Task prompt: Go through the records and report each line in which the word "includegraphics" occurs.
*** Opening Task input ***
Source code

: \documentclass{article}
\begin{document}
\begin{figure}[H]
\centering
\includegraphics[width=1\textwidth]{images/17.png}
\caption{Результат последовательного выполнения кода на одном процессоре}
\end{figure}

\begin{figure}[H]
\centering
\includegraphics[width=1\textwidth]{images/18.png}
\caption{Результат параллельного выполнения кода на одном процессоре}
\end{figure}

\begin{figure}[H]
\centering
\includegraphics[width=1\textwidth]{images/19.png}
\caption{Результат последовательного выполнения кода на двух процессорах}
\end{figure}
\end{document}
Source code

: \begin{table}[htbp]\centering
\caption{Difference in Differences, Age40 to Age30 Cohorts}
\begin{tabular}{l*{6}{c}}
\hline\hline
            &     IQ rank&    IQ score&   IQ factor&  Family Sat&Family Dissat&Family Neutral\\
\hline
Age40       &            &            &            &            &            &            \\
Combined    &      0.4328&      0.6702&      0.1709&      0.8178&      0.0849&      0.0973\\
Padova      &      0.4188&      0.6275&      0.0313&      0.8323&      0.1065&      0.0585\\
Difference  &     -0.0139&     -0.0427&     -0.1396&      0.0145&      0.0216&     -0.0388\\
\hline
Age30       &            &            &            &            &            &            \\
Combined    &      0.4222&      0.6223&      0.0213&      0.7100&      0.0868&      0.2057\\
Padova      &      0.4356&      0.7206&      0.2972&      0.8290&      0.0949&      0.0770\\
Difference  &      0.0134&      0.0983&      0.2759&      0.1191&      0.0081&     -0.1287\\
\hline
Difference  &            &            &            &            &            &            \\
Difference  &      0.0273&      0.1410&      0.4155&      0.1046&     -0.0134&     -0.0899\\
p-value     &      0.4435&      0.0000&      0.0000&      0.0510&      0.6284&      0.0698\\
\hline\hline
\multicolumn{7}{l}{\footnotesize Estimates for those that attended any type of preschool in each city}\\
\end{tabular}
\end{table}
*** Closing Task input ***
Expected output:
\includegraphics[width=1\textwidth]{images/17.png}
\includegraphics[width=1\textwidth]{images/18.png}
\includegraphics[width=1\textwidth]{images/19.png}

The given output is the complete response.